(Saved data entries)
┏━━

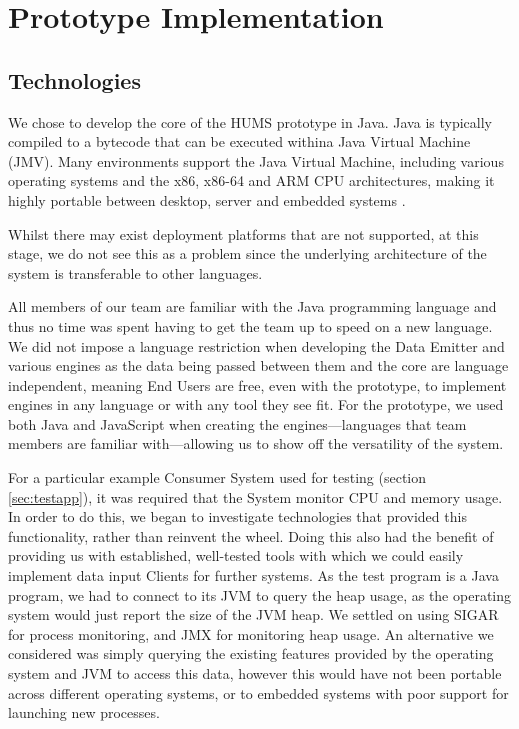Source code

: \documentclass[10pt,a4paper]{article}
\begin{document}
\section{Prototype Implementation}
\label{sec:prototype}

\subsection{Technologies}

We chose to develop the core of the HUMS prototype in Java. Java is typically
compiled to a bytecode that can be executed withina Java Virtual Machine (JMV).
Many environments support the Java Virtual Machine, including various
operating systems and the x86, x86-64 and ARM CPU architectures,
making it highly portable between desktop, server and embedded
systems \cite{javasupport}.

Whilst there may exist deployment platforms that are not supported, at
this stage, we do not see this as a problem since the underlying
architecture of the system is transferable to other languages.

All members of our team are familiar with the Java programming
language and thus no time was spent having to get the team up to speed
on a new language. We did not impose a language restriction when
developing the Data Emitter and various engines as the data being
passed between them and the core are language independent, meaning 
End Users are free, even with the prototype, to implement engines in any
language or with any tool they see fit. For the prototype, we used both Java and
JavaScript when creating the engines---languages that team members are
familiar with---allowing us to show off the versatility of the system.

For a particular example Consumer System used for testing (section
\ref{sec:testapp}), it was required that the System monitor CPU and memory usage.
In order to do this, we began to investigate
technologies that provided this functionality, rather than reinvent the wheel.
Doing this also had the benefit of providing us with established, well-tested
tools with which we could easily implement data input Clients for further
systems. As the test program is a Java program, we had to connect to its 
JVM to query the heap usage, as the operating system would just report the 
size of the JVM heap. We settled on using SIGAR for process monitoring, 
and JMX for monitoring heap usage. An alternative we considered was 
simply querying the existing features provided by the operating system 
and JVM to access this data, however this would have not been portable 
across different operating systems, or to embedded systems with poor 
support for launching new processes.
\end{document}
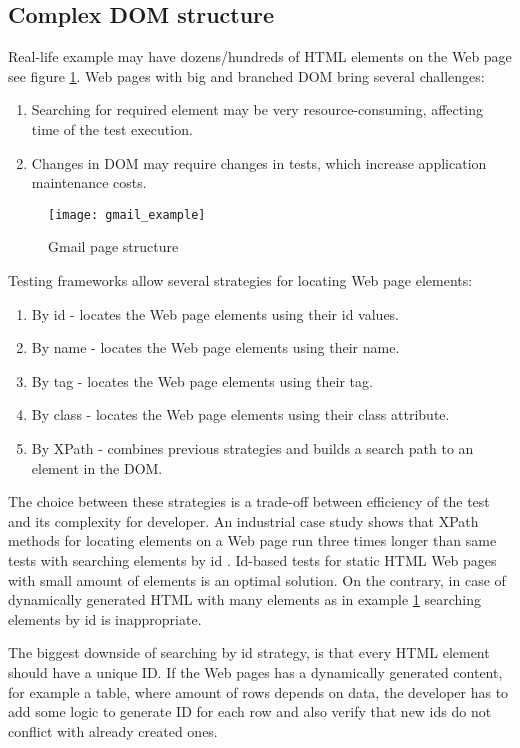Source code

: 	\subsection{Complex DOM structure}
    Real-life example may have dozens/hundreds of HTML
		elements on the Web page see figure
		\ref{fig:gmailexample}.
		Web pages with big and branched DOM bring several challenges:
		\begin{enumerate}
		  \item Searching for required element may be very resource-consuming,
		  affecting time of the test execution. 
		  \item Changes in DOM may require changes in tests, which increase
		  application maintenance costs.
		\end{enumerate}
		
		\begin{figure}
		\centering
		  \texttt{[image: gmail\_example]}
		  \caption{Gmail page structure}
		  \label{fig:gmailexample}
		\end{figure}
		
		Testing frameworks allow several strategies for locating Web page elements:
		\begin{enumerate}
		  \item By id - locates the Web page elements using their id values.
		  \item By name - locates the Web page elements using their name.
		  \item By tag - locates the Web page elements using their tag.
		  \item By class - locates the Web page elements using their class attribute.
		  \item By XPath - combines previous strategies and builds a search
		  path to an element in the DOM.
		\end{enumerate}
		
		The choice between these strategies is a trade-off between efficiency of
		the test and its complexity for developer. An industrial case study shows that 
		XPath methods for locating elements on a Web page run 
		three times longer than same tests with searching
    elements by id \cite{selenium4}. 
	   Id-based tests for static HTML Web pages with small amount of elements
	   is an optimal solution. On the contrary, in case of dynamically
	   generated HTML with many elements as in example \ref{fig:gmailexample}
	   searching elements by id is inappropriate.
		
		The biggest downside of searching by id strategy, is that every HTML element
		should have a unique ID. If the Web pages has a dynamically generated content,
		for example a table, where amount of rows depends on data, the
		developer has to add some logic to generate ID for each row and also verify
		that new ids do not conflict with already created ones. 
		
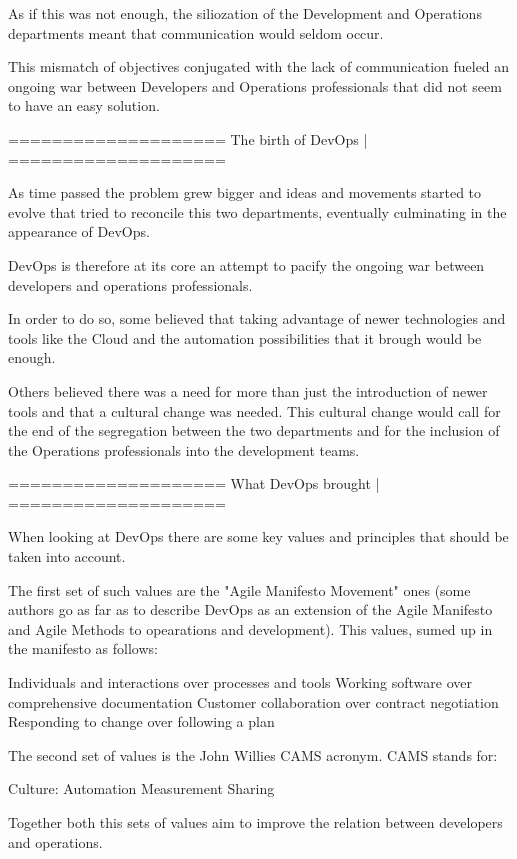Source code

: As if this was not enough, the siliozation of the Development and Operations departments meant that communication would seldom occur.

This mismatch of objectives conjugated with the lack of communication fueled an ongoing war between Developers and Operations professionals that did not seem to have an easy solution.

====================
The birth of DevOps |
====================

As time passed the problem grew bigger and ideas and movements started to evolve that tried to reconcile this two departments, eventually culminating in the appearance of DevOps.

DevOps is therefore at its core an attempt to pacify the ongoing war between developers and operations professionals. 

In order to do so, some believed that taking advantage of newer technologies and tools like the Cloud and the automation possibilities that it brough would be enough. 

Others believed there was a need for more than just the introduction of newer tools and that a cultural change was needed. This cultural change would call for the end of the segregation between the two departments and for the inclusion of the Operations professionals into the development teams.



====================
What DevOps brought |
====================

When looking at DevOps there are some key values and principles that should be taken into account. 

The first set of such values are the "Agile Manifesto Movement" ones (some authors go as far as to describe DevOps as an extension of the Agile Manifesto and Agile Methods to opearations and development). This values, sumed up in the manifesto as follows:
	
	Individuals and interactions over processes and tools
	Working software over comprehensive documentation
	Customer collaboration over contract negotiation
	Responding to change over following a plan

The second set of values is the John Willies CAMS acronym. CAMS stands for:

	Culture: 
	Automation
	Measurement
	Sharing 

Together both this sets of values aim to improve the relation between developers and operations.





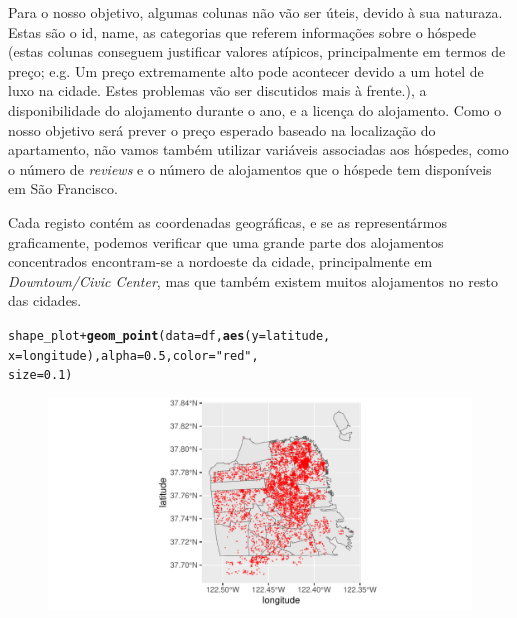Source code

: \documentclass[justified, 11pt]{scrartcl}\usepackage[]{graphicx}\usepackage[]{xcolor}
\makeatletter
\def\maxwidth{ %
  \ifdim\Gin@nat@width>\linewidth
    \linewidth
  \else
    \Gin@nat@width
  \fi
}
\newcommand{\hlnum}[1]{\textcolor[rgb]{0.686,0.059,0.569}{#1}}%
\newcommand{\hlstr}[1]{\textcolor[rgb]{0.192,0.494,0.8}{#1}}%
\newcommand{\hlopt}[1]{\textcolor[rgb]{0,0,0}{#1}}%
\newcommand{\hlstd}[1]{\textcolor[rgb]{0.345,0.345,0.345}{#1}}%
\newcommand{\hlkwc}[1]{\textcolor[rgb]{0.333,0.667,0.333}{#1}}%
\newcommand{\hlkwd}[1]{\textcolor[rgb]{0.737,0.353,0.396}{\textbf{#1}}}%
\newenvironment{kframe}{%
 \def\at@end@of@kframe{}%
 \ifinner\ifhmode%
  \def\at@end@of@kframe{\end{minipage}}%
  \begin{minipage}{\columnwidth}%
 \fi\fi%
 \def\FrameCommand##1{\hskip\@totalleftmargin \hskip-\fboxsep
 \colorbox{shadecolor}{##1}\hskip-\fboxsep
     \hskip-\linewidth \hskip-\@totalleftmargin \hskip\columnwidth}%
 \MakeFramed {\advance\hsize-\width
   \@totalleftmargin\z@ \linewidth\hsize
   \@setminipage}}%
 {\par\unskip\endMakeFramed%
 \at@end@of@kframe}
\newenvironment{knitrout}{}{} %
\makeatother
\begin{document}
Para o nosso objetivo, algumas colunas não vão ser úteis, devido à sua naturaza. Estas são o id, name, as categorias que referem informações sobre o hóspede (estas colunas conseguem justificar valores atípicos, principalmente em termos de preço; e.g. Um preço extremamente alto pode acontecer devido a um hotel de luxo na cidade. Estes problemas vão ser discutidos mais à frente.), a disponibilidade do alojamento durante o ano, e a licença do alojamento. Como o nosso objetivo será prever o preço esperado baseado na localização do apartamento, não vamos também utilizar variáveis associadas aos hóspedes, como o número de \textit{reviews} e o número de alojamentos que o hóspede tem disponíveis em São Francisco.

Cada registo contém as coordenadas geográficas, e se as representármos graficamente, podemos verificar que uma grande parte dos alojamentos concentrados encontram-se a nordoeste da cidade, principalmente em \textit{Downtown/Civic Center}, mas que também existem muitos alojamentos no resto das cidades.
\begin{knitrout}
\color{fgcolor}\begin{kframe}
\begin{alltt}
\hlstd{shape_plot} \hlopt{+} \hlkwd{geom_point}\hlstd{(}\hlkwc{data} \hlstd{= df,} \hlkwd{aes}\hlstd{(}\hlkwc{y} \hlstd{= latitude,}
    \hlkwc{x} \hlstd{= longitude),} \hlkwc{alpha} \hlstd{=} \hlnum{0.5}\hlstd{,} \hlkwc{color} \hlstd{=} \hlstr{"red"}\hlstd{,}
    \hlkwc{size} \hlstd{=} \hlnum{0.1}\hlstd{)}
\end{alltt}
\end{kframe}\begin{figure}
\includegraphics[width=\maxwidth]{figure/chunk-plotPlace-1} \end{figure}

\end{knitrout}
\end{document}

┗━━

### Exercise prompt
Extract exactly and only the lines above from the line containing "Whilst there may" through the line containing "and memory usage.", both end lines included.

### Solution
Whilst there may exist deployment platforms that are not supported, at
this stage, we do not see this as a problem since the underlying
architecture of the system is transferable to other languages.

All members of our team are familiar with the Java programming
language and thus no time was spent having to get the team up to speed
on a new language. We did not impose a language restriction when
developing the Data Emitter and various engines as the data being
passed between them and the core are language independent, meaning 
End Users are free, even with the prototype, to implement engines in any
language or with any tool they see fit. For the prototype, we used both Java and
JavaScript when creating the engines---languages that team members are
familiar with---allowing us to show off the versatility of the system.

For a particular example Consumer System used for testing (section
\ref{sec:testapp}), it was required that the System monitor CPU and memory usage.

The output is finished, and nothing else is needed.